§ **Exercise instructions**: Give the number of lines in the data that hold the string "lfloor". Nothing else is needed.

═════ Data provided ═════

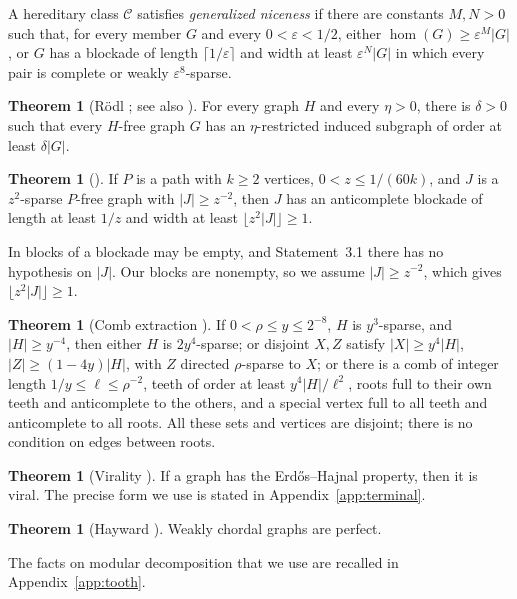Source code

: \documentclass[11pt,a4paper]{article}
\theoremstyle{definition}
\newtheorem{contract}[theorem]{Theorem}
\theoremstyle{remark}
\numberwithin{equation}{section}
\begin{document}
A hereditary class \(\mathcal C\) satisfies \emph{generalized niceness} if there are constants \(M,N>0\) such that, for every member \(G\) and every \(0<\varepsilon<1/2\), either \(\hom(G)\ge\varepsilon^{M}|G|\), or \(G\) has a blockade of length \(\lceil1/\varepsilon\rceil\) and width at least \(\varepsilon^{N}|G|\) in which every pair is complete or weakly \(\varepsilon^{8}\)-sparse.

\begin{contract}[R\"odl \cite{rodl}; see also \cite{nss7}]\label{con:rodl}
For every graph \(H\) and every \(\eta>0\), there is \(\delta>0\) such that every \(H\)-free graph \(G\) has an \(\eta\)-restricted induced subgraph of order at least \(\delta|G|\).
\end{contract}
\begin{contract}[{\cite[Statement 3.1]{nss}}]\label{con:path}
If \(P\) is a path with \(k\ge2\) vertices, \(0<z\le1/(60k)\), and \(J\) is a \(z^2\)-sparse \(P\)-free graph with \(|J|\ge z^{-2}\), then \(J\) has an anticomplete blockade of length at least \(1/z\) and width at least \(\lfloor z^2|J|\rfloor\ge1\).
\end{contract}
In \cite{nss} blocks of a blockade may be empty, and Statement~3.1 there has no hypothesis on \(|J|\). Our blocks are nonempty, so we assume \(|J|\ge z^{-2}\), which gives \(\lfloor z^2|J|\rfloor\ge1\).


\begin{contract}[Comb extraction {\cite[Lemma 2.10]{hjz}}]\label{con:comb}
If \(0<\rho\le y\le2^{-8}\), \(H\) is \(y^3\)-sparse, and \(|H|\ge y^{-4}\), then either \(H\) is \(2y^4\)-sparse; or disjoint \(X,Z\) satisfy \(|X|\ge y^4|H|\), \(|Z|\ge(1-4y)|H|\), with \(Z\) directed \(\rho\)-sparse to \(X\); or there is a comb of integer length \(1/y\le\ell\le\rho^{-2}\), teeth of order at least \(y^4|H|/\ell^2\), roots full to their own teeth and anticomplete to the others, and a special vertex full to all teeth and anticomplete to all roots. All these sets and vertices are disjoint; there is no condition on edges between roots.
\end{contract}
\begin{contract}[Virality {\cite[Theorem 4]{bfp}}]\label{con:viral}
If a graph has the Erd\H{o}s--Hajnal property, then it is viral. The precise form we use is stated in Appendix~\ref{app:terminal}.
\end{contract}
\begin{contract}[Hayward \cite{hayward}]\label{con:hayward}
Weakly chordal graphs are perfect.
\end{contract}
The facts on modular decomposition that we use are recalled in Appendix~\ref{app:tooth}.
\end{document}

═════

§ **Output**: 2